Tuesday, May 26, 2009

And the Winner Is...

Well, today I'm officially an adult- I'm 30. It's funny, because I still feel like I belong at the kids' table. I thought I'd feel grown up when I got married. Then maybe when I became a mother. Then when I was 25. I guess I'll always feel not-grown-up. But I think I'm going to enjoy this decade more than the last. If the 2o's are about "finding" yourself, then maybe I can finally start to fully embrace life with confidence now.

Thanks to all of you who left comments for my Birthday Giveaway! An encouraging word goes a long way, and I appreciated every one. Congratulations to the random winner- Mary from A Splendid Adventure. For the rest of you lovely ladies, please come back and chat with me some more. I really enjoy reading your blogs and hearing your stories. Everyone has a story to tell.

Thanks again, and have a great week!

Monday, May 18, 2009

Birthday Giveaway!


Since I'm turning 30 this month, I wanted to give something away. Just leave a comment on this post, and on May 26th (my birthday) I will announce the winner. For an extra entry, blog about my giveaway on your site. Be sure to let me know that you have. 

I went through my art stash and included some papers, stickers, tags, foreign stamps, copies of vintage images, some funky images, quotes, a feather, and a copy of my band's cd and sticker. I hope you'll enjoy it!


Thursday, May 14, 2009

When I Grow Up

I wonder if all children decide ahead of time who they’ll be when they grow up? I used to lie in bed at night, dreaming of a beautiful, confidant woman that laughed a lot, and was successful at everything she tried. 

I remember sitting in church, with my legs cris-crossed Indian-style on the pew, and thinking that someday I would cross my legs like a real lady. And someday, I would stop wearing my hair in a ponytail. I would actually enjoy fixing my hair, wearing makeup, and high heels. Someday I’d outgrow my shyness, my sensitivity, my shame. 

But a few years ago it hit me- I had been wrong. Here I am, all grown up, with a husband and three kids. And I still feel the same inside as I did at eight years old. I still want to curl my legs under me and hold a pillow everywhere I go and wear jeans and flip flops and a ponytail all the time. I don’t match the picture in my head of a “mom” or “wife” or “professional” anything.

I just want to hang out with people and love them and help them. I want to just be me, with no expectations. As stupid or dorky as I want to be. Or else I want to be that superwoman who is always in control and knows the answer and looks like a model and can take anything the world gives. But I can’t be both. And I hate pretending.

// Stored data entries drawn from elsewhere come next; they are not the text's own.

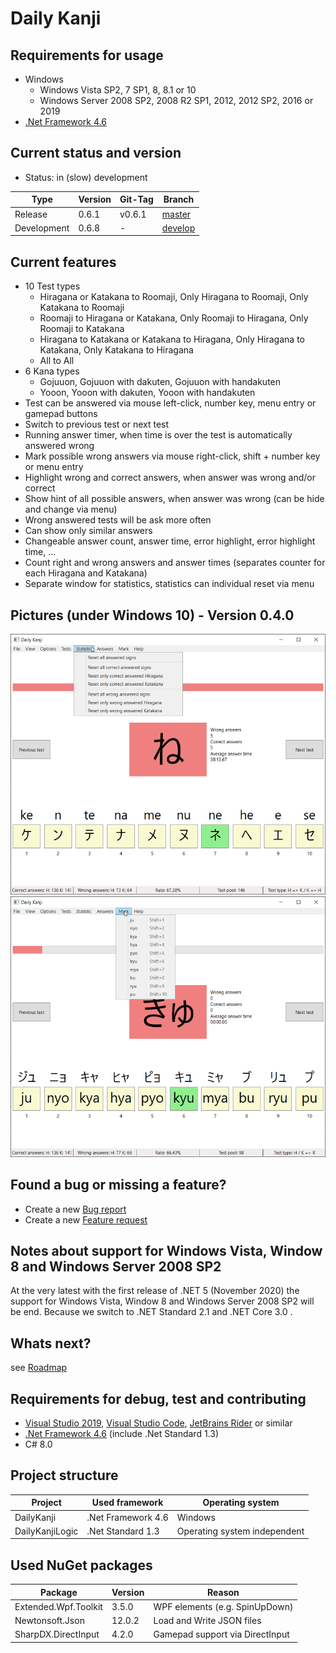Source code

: ﻿# Daily Kanji

## Requirements for usage
* Windows
  * Windows Vista SP2, 7 SP1, 8, 8.1 or 10
  * Windows Server 2008 SP2, 2008 R2 SP1, 2012, 2012 SP2, 2016 or 2019
* [.Net Framework 4.6](https://www.microsoft.com/en-US/download/details.aspx?id=48137)

## Current status and version
* Status: in (slow) development

| Type        | Version  | Git-Tag | Branch                                                               |
| ----------- | -------- | ------- | -------------------------------------------------------------------- |
| Release     | 0.6.1    | v0.6.1  | [master](https://github.com/TobiasSekan/DailyKanji/commits/master)   |
| Development | 0.6.8    | -       | [develop](https://github.com/TobiasSekan/DailyKanji/commits/develop) |

## Current features
* 10 Test types
  * Hiragana or Katakana to Roomaji, Only Hiragana to Roomaji, Only Katakana to Roomaji
  * Roomaji to Hiragana or Katakana, Only Roomaji to Hiragana, Only Roomaji to Katakana
  * Hiragana to Katakana or Katakana to Hiragana, Only Hiragana to Katakana, Only Katakana to Hiragana
  * All to All
* 6 Kana types
  * Gojuuon, Gojuuon with dakuten, Gojuuon with handakuten
  * Yooon, Yooon with dakuten, Yooon with handakuten
* Test can be answered via mouse left-click, number key, menu entry or gamepad buttons
* Switch to previous test or next test
* Running answer timer, when time is over the test is automatically answered wrong
* Mark possible wrong answers via mouse right-click, shift + number key or menu entry
* Highlight wrong and correct answers, when answer was wrong and/or correct
* Show hint of all possible answers, when answer was wrong (can be hide and change via menu)
* Wrong answered tests will be ask more often
* Can show only similar answers
* Changeable answer count, answer time, error highlight, error highlight time, ...
* Count right and wrong answers and answer times (separates counter for each Hiragana and Katakana)
* Separate window for statistics, statistics can individual reset via menu

## Pictures (under Windows 10) - Version 0.4.0
![Daily Kanji 1](Documentation/Pictures/DailyKanji1.png)
![Daily Kanji 2](Documentation/Pictures/DailyKanji2.png)

## Found a bug or missing a feature?
* Create a new [Bug report](https://github.com/TobiasSekan/DailyKanji/issues/new?template=bug_report.md)
* Create a new [Feature request](https://github.com/TobiasSekan/DailyKanji/issues/new?template=feature_request.md)

## Notes about support for Windows Vista, Window 8 and Windows Server 2008 SP2
At the very latest with the first release of .NET 5 (November 2020) the support for Windows Vista,
Window 8 and Windows Server 2008 SP2 will be end. Because we switch to .NET Standard 2.1 and .NET Core 3.0 .

## Whats next?
see [Roadmap](Documentation/Roadmap.md)

## Requirements for debug, test and contributing
* [Visual Studio 2019](https://visualstudio.microsoft.com/vs/), [Visual Studio Code](https://code.visualstudio.com/), [JetBrains Rider](https://www.jetbrains.com/rider/) or similar
* [.Net Framework 4.6](https://www.microsoft.com/en-US/download/details.aspx?id=48137) (include .Net Standard 1.3)
* C# 8.0

## Project structure
| Project         | Used framework     | Operating system             |
| --------------- | ------------------ | ---------------------------- |
| DailyKanji      | .Net Framework 4.6 | Windows                      |
| DailyKanjiLogic | .Net Standard 1.3  | Operating system independent |

## Used NuGet packages
| Package              | Version    | Reason                          |
| -------------------- | ---------- | ------------------------------- |
| Extended.Wpf.Toolkit | 3.5.0      | WPF elements (e.g. SpinUpDown)  |
| Newtonsoft.Json      | 12.0.2     | Load and Write JSON files       |
| SharpDX.DirectInput  | 4.2.0      | Gamepad support via DirectInput |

I haven't changed all that much. My weaknesses, habits, and quirks are all the same. And when the revelation came, I was disappointed. Disappointed in myself. I realized that as a child, I wanted to be different from who I actually was. But I can’t change who I am inside. Not the core characteristics. Sure, I can grow. I can feed my insecurities, or keep challenging them. But eight-year-old Michelle is a surprisingly accurate portrait of twenty-eight-year-old Michelle. Learning to be ok with that, even to embrace that, is my constant challenge.

I’ve spent too much of my life trying to be someone else. I keep trying to cover up my uniqueness, trying to clothe myself in others’ skin. But I’m beginning to like my differences. I’m starting to slowly reveal what I’ve hidden all these years. I’m testing the waters to see if the world ends, but of course, it keeps on going. It’s not as shocking as I expected it to be.

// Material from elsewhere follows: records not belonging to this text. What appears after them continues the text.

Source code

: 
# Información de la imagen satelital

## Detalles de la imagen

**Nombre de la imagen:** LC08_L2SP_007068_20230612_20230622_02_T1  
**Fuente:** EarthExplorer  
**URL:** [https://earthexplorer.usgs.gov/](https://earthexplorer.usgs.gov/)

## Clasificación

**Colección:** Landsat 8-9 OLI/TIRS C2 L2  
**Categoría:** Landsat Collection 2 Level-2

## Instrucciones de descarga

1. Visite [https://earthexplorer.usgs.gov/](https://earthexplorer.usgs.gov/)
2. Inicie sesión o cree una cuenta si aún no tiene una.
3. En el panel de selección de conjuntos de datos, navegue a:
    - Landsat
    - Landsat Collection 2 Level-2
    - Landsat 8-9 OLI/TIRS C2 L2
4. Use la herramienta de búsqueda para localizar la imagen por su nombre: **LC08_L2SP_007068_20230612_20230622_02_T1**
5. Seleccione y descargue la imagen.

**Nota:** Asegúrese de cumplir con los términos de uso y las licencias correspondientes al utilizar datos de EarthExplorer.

UPDATE: In honor of my 30th birthday coming up, I'm going to be giving away a fun mixed box of goodies. Check back for the upcoming post and pictures!

Tuesday, May 12, 2009

Kid-Friendly Decor

It's been a while, so thought I'd share a crafty decor trick I recently used. 

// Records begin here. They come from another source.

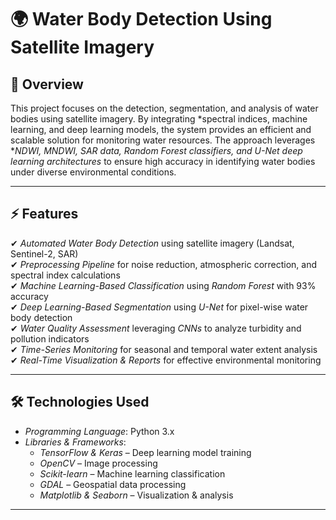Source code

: # 🌍 Water Body Detection Using Satellite Imagery  

## 📌 Overview  
This project focuses on the detection, segmentation, and analysis of water bodies using satellite imagery. By integrating *spectral indices, machine learning, and deep learning models, the system provides an efficient and scalable solution for monitoring water resources. The approach leverages **NDWI, MNDWI, SAR data, Random Forest classifiers, and U-Net deep learning architectures* to ensure high accuracy in identifying water bodies under diverse environmental conditions.  

---

## ⚡ Features  
✔ *Automated Water Body Detection* using satellite imagery (Landsat, Sentinel-2, SAR)  
✔ *Preprocessing Pipeline* for noise reduction, atmospheric correction, and spectral index calculations  
✔ *Machine Learning-Based Classification* using *Random Forest* with 93% accuracy  
✔ *Deep Learning-Based Segmentation* using *U-Net* for pixel-wise water body detection  
✔ *Water Quality Assessment* leveraging *CNNs* to analyze turbidity and pollution indicators  
✔ *Time-Series Monitoring* for seasonal and temporal water extent analysis  
✔ *Real-Time Visualization & Reports* for effective environmental monitoring  

---

## 🛠 Technologies Used  
- *Programming Language*: Python 3.x  
- *Libraries & Frameworks*:  
  - *TensorFlow & Keras* – Deep learning model training  
  - *OpenCV* – Image processing  
  - *Scikit-learn* – Machine learning classification  
  - *GDAL* – Geospatial data processing  
  - *Matplotlib & Seaborn* – Visualization & analysis  

---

I have too much junk. Tons of books, endless kid movies, art projects, overflowing toy boxes... I'm constantly trying to downsize it all, but when I can't get rid of it, I've learned to organize it. And when I have no room to even organize it, I try to hide it. Or at least make it look pretty. I want my living room space to be practical- we have three kids, after all. It's their home, too. But I don't want guests to trip over the junk, so I had to find a way to quickly put it out of sight. 

Our entertainment center has all the kid movies and books on the lower shelves so that even my toddler can pick out his favorites. And that often means that the shelves look like a train wreck after he finally decides on a book. So I decided to make some curtains for the lower shelves, attached with velcro so we can reattach the curtain easily. I found a great neutral material, hemmed it and sewed it to the velcro strips. Now, everyone's happy!